I am also wondering about an other issue related to AI bots: as time goes on,
the internet will contain (or, can we say, contaminated with?) a lot of pages
generated by such bots, so training on internet pages runs into the danger of
confirming inaccuracies.
Mihaly Mezei
Department of Pharmacological Sciences, Icahn School of Medicine at Mount Sinai
Voice: (212) 659-5475 Fax: (212) 849-2456
WWW (MSSM home): http://icahn.mssm.edu/profiles/mihaly-mezei
WWW (Lab home - software, publications): https://mezeim01.dmz.hpc.mssm.edu
WWW (Department): http://www.mssm.edu/departments-and-institutes/pharmacology-and-systems-therapeutics
________________________________________
> From: owner-chemistry+mihaly.mezei==mssm.edu(_)ccl.net
<owner-chemistry+mihaly.mezei==mssm.edu(_)ccl.net> on behalf of Laurence
Cuffe cuffe[*]mac.com <owner-chemistry(_)ccl.net>
Sent: Thursday, May 4, 2023 4:50 PM
To: Mezei, Mihaly
Subject: CCL: hydrogen bond
USE CAUTION: External Message.
There are two aspects to this.
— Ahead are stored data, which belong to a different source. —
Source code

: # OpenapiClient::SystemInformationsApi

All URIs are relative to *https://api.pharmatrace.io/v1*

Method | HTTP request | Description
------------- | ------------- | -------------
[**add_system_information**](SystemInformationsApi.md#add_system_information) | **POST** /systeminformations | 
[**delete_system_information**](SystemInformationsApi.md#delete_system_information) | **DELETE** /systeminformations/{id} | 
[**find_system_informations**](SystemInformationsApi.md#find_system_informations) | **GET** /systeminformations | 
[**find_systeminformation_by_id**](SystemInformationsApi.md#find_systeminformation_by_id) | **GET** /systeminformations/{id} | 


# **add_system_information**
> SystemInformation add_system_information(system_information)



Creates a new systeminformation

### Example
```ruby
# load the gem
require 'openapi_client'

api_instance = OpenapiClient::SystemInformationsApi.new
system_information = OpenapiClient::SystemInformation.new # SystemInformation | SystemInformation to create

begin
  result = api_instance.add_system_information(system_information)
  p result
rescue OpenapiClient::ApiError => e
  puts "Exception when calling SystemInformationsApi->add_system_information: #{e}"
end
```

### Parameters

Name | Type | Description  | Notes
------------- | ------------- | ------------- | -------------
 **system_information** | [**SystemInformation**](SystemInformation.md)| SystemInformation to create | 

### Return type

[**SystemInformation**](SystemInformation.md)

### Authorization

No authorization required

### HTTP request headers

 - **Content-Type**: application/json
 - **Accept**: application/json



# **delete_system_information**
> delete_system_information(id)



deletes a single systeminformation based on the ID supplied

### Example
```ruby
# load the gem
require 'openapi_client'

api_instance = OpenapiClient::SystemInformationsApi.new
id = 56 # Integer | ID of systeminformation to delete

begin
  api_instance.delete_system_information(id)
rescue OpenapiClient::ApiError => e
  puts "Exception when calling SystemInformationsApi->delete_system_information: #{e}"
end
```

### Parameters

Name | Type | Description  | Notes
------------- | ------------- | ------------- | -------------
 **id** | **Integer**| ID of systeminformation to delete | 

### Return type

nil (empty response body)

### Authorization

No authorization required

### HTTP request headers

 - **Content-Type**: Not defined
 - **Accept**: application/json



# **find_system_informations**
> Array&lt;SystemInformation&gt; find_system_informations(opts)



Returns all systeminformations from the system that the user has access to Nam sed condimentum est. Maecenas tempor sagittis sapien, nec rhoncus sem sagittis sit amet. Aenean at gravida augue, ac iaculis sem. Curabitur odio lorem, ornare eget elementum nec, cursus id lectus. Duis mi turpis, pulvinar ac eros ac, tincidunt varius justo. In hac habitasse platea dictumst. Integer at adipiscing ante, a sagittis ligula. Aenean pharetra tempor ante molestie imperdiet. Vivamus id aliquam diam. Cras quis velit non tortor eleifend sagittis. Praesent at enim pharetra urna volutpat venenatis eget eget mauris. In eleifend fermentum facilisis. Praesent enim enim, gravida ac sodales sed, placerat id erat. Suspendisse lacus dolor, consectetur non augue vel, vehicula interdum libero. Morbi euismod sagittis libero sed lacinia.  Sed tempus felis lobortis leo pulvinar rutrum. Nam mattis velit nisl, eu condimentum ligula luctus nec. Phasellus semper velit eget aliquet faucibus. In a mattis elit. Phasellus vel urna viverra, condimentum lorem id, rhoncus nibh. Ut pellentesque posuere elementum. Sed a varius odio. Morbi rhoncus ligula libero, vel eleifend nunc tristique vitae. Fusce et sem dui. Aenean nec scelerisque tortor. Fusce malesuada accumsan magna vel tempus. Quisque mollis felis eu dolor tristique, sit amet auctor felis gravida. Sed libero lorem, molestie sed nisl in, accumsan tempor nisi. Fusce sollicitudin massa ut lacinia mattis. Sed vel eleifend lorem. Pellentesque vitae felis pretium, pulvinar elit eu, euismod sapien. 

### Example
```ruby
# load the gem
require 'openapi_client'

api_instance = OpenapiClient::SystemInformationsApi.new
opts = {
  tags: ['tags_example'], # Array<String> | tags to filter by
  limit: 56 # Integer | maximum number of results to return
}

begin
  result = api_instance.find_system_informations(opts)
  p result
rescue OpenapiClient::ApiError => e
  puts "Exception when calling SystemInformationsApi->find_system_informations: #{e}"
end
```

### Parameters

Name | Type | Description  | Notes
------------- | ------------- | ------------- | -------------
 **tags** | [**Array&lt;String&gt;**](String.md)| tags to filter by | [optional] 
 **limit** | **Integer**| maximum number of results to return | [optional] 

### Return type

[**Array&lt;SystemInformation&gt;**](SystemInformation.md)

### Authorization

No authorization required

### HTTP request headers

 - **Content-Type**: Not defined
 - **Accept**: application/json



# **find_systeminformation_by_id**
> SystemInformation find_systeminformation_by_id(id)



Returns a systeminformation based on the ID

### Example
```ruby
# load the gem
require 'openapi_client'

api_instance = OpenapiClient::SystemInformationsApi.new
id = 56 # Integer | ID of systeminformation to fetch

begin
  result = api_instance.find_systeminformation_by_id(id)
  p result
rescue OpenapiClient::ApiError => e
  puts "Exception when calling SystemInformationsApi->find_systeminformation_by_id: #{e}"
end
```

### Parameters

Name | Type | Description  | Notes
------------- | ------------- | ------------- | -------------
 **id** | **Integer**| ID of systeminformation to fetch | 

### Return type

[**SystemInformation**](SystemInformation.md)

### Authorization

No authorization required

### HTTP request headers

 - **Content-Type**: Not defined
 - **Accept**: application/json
One of which is to look at the toll in its
present form. Its been trained on a huge corpus of text from the internet, and
the result is a little like grading a random high school chemistry text. The
answers you get are unlikely to be either nuanced, deep, or particularly deep.
This comes into the class of “Lies told to children”, an
educational term for the simplifications which educators make to convey models
at a level matching the students knowledge and abilities.
The prospect of training such a system on a more specific corpus of texts such
as scientific papers is interesting, though it also presents problems. A lot of
such text is behind paywalls, and we have a second issue of how to incorporate
the idea of scientific progress, at a trivial level in terms of changes in
nomenclature, and at a less trivial level in terms of the advance of science and
the development of theory.
The second aspect is more of a housekeeping one. While ChatGPT will respond to a
very large number of queries, getting an effective response which maximises the
value of the model in answering your query is more complex, and has just opened
up as a field called Prompt engineering. The open AI foundation have a good
starting point on this here:
https://help.openai.com/en/articles/6654000-best-practices-for-prompt-engineering-with-openai-api<https-:-//urldefense.proofpoint.com/v2/url?u=https-3A__help.openai.com_en_articles_6654000-2Dbest-2Dpractices-2Dfor-2Dprompt-2Dengineering-2Dwith-2Dopenai-2Dapi&d=DwMFaQ&c=shNJtf5dKgNcPZ6Yh64b-ALLUrcfR-4CCQkZVKC8w3o&r=_pOLssyMlKixy9t2NfGIeaFX83dKDBvdACoDPwc9A9s&m=KOKdHmNHyYRcMfuD3vQuwhbC-kzHoL-C5ddydY9v-5nNuMDWS7C7-58q7snIVlWD&s=6aRY5UV9ubFm2NPs0FuGTpiSKgHVvZ2_vskveEhdcQA&e=>
I offer this as a former computational chemist, who now teaches AI.
Best
Laurence Cuffe
On 4 May 2023, at 01:28, Alan Shusterman alan[-]reed.edu<https://urldefense.proofpoint.com/v2/url?u=http-3A__reed.edu_&d=DwMFaQ&c=shNJtf5dKgNcPZ6Yh64b-ALLUrcfR-4CCQkZVKC8w3o&r=_pOLssyMlKixy9t2NfGIeaFX83dKDBvdACoDPwc9A9s&m=KOKdHmNHyYRcMfuD3vQuwhbC-kzHoL-C5ddydY9v-5nNuMDWS7C7-58q7snIVlWD&s=C3UfFhSLjdbCSv6wuFz0DdZdVAR_XI9wWw2YizbvA6I&e=>
<owner-chemistry,,ccl.net<mailto:owner-chemistry,,ccl.net>> wrote:
ChatGPT's answer contains some correct information, but it is not
"fine". It is incomplete and it can lead many readers to incorrect
conclusions.
First, ChatGPT provides an incomplete description of methylamine, "one
nitrogen atom and one methyl group". That phrase adds up to N-CH3. 2 H
atoms are missing.
Second, most hydrogen bonds connect a hydrogen bond donor and a hydrogen bond
acceptor, See Wikipedia, https://en.wikipedia.org/wiki/Hydrogen_bond<https-:-//urldefense.proofpoint.com/v2/url?u=https-3A__en.wikipedia.org_wiki_Hydrogen-5Fbond&d=DwMFaQ&c=shNJtf5dKgNcPZ6Yh64b-ALLUrcfR-4CCQkZVKC8w3o&r=_pOLssyMlKixy9t2NfGIeaFX83dKDBvdACoDPwc9A9s&m=KOKdHmNHyYRcMfuD3vQuwhbC-kzHoL-C5ddydY9v-5nNuMDWS7C7-58q7snIVlWD&s=a0T41XX3VjlpwtvOGqQLfJyvQ9yL6ZCxQD0hdNBgyz0&e=>
ChatGPT fails to describe either of these participants properly. It only
mentions one property of the nitrogen (lone pair), and it does not describe any
required properties of hydrogen (see below).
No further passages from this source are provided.